___ Records shown ___
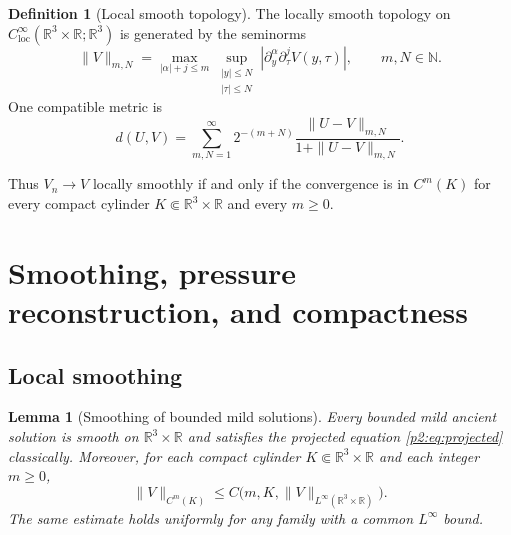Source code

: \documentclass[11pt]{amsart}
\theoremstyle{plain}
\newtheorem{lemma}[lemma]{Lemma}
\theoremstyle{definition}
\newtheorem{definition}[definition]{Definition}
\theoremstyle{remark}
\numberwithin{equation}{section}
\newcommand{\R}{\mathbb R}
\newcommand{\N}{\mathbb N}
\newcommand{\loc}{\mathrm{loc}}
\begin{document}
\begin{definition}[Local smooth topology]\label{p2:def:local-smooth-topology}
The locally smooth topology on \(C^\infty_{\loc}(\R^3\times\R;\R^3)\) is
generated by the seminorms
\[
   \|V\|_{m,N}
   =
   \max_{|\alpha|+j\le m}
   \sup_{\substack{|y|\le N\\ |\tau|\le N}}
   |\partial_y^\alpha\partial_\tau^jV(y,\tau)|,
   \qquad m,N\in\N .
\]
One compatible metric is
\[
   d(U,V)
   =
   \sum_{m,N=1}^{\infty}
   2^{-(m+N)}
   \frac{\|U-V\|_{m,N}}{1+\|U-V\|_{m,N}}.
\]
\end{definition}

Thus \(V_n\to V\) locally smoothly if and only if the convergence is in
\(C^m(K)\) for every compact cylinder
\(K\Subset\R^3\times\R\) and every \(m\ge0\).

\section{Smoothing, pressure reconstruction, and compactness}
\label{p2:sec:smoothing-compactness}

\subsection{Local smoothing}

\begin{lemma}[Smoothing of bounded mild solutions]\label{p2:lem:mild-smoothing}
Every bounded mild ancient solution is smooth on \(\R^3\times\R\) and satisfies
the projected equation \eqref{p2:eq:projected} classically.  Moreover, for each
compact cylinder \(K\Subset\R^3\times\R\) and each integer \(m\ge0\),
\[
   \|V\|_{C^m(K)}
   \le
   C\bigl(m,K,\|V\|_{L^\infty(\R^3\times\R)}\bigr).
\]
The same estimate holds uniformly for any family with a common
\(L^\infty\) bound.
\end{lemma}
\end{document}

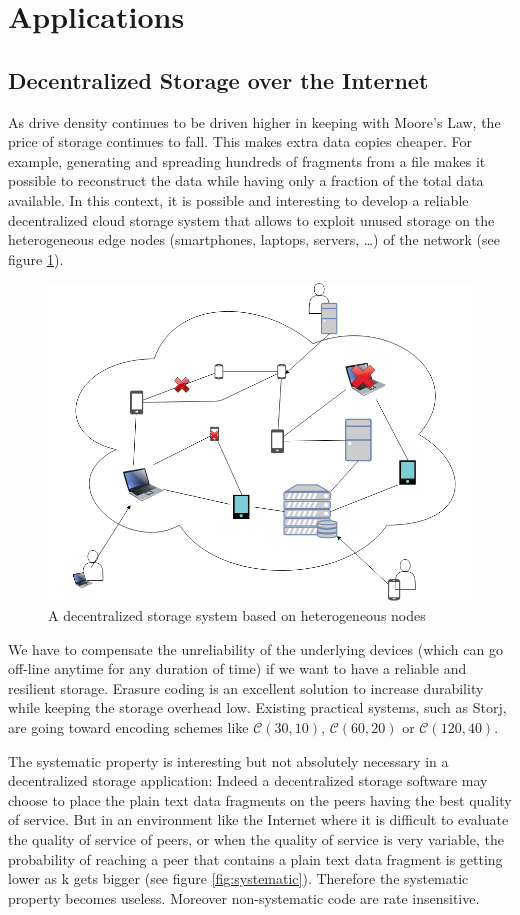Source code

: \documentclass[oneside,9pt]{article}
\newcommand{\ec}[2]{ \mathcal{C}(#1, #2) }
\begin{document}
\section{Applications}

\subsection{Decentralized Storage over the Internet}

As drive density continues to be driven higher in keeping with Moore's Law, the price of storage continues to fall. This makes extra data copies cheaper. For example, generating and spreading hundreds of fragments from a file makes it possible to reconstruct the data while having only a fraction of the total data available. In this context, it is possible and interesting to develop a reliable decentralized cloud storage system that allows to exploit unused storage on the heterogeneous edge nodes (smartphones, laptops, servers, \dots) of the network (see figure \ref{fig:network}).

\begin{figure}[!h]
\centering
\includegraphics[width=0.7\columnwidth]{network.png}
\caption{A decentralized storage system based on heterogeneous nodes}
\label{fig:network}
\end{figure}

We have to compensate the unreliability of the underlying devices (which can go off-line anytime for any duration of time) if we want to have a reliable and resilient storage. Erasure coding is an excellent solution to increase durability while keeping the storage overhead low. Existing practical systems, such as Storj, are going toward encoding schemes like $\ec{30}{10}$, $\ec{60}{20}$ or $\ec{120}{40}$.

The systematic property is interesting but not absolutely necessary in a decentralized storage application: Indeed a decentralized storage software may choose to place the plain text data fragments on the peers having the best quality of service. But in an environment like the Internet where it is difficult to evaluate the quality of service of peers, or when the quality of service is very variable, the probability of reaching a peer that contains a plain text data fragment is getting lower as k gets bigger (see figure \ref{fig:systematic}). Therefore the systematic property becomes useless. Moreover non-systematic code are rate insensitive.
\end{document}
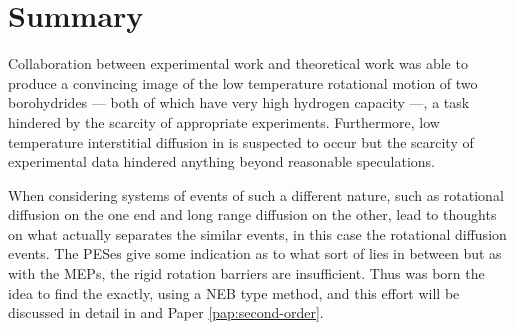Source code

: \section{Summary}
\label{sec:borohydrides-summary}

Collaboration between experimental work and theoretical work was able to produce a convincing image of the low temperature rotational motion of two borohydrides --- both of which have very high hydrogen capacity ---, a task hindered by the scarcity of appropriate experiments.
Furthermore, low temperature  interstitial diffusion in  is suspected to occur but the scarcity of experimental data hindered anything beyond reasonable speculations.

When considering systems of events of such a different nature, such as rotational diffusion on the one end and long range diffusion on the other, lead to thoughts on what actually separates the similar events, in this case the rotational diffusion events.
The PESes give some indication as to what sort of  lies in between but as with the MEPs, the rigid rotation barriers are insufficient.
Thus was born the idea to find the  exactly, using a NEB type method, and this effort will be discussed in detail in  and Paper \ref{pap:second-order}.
___
Report each line in the entries where the string "newcommand" occurs.

\newcommand{\R}{\mathbb R}
\newcommand{\N}{\mathbb N}
\newcommand{\loc}{\mathrm{loc}}
\newcommand{\ec}[2]{ \mathcal{C}(#1, #2) }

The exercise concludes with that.